───── DATA UNDER STUDY ─────

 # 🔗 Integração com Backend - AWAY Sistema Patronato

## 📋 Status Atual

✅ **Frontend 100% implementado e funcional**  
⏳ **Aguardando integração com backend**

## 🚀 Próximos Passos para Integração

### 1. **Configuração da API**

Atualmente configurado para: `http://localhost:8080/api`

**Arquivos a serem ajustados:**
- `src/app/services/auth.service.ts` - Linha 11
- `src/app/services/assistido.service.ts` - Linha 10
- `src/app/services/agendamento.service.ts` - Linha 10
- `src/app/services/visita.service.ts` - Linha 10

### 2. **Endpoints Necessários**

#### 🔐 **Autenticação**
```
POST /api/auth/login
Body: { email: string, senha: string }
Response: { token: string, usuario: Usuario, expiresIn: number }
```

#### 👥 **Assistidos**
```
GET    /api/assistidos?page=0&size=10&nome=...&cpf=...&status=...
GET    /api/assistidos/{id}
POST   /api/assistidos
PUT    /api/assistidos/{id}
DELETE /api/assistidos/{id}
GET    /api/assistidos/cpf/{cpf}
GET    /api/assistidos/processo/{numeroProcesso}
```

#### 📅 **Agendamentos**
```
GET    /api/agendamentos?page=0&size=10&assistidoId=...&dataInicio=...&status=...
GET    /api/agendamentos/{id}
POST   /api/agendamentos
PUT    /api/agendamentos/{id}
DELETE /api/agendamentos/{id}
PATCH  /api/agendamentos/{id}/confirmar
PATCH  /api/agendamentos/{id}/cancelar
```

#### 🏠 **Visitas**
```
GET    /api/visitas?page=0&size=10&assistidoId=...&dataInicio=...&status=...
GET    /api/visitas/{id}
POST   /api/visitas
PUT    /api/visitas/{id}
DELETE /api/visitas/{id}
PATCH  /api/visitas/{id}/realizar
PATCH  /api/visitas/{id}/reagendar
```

─────

EXERCISE BRIEF - Scan the material line by line and report each one that contains "dataInicio".

ANSWER -
GET    /api/agendamentos?page=0&size=10&assistidoId=...&dataInicio=...&status=...
GET    /api/visitas?page=0&size=10&assistidoId=...&dataInicio=...&status=...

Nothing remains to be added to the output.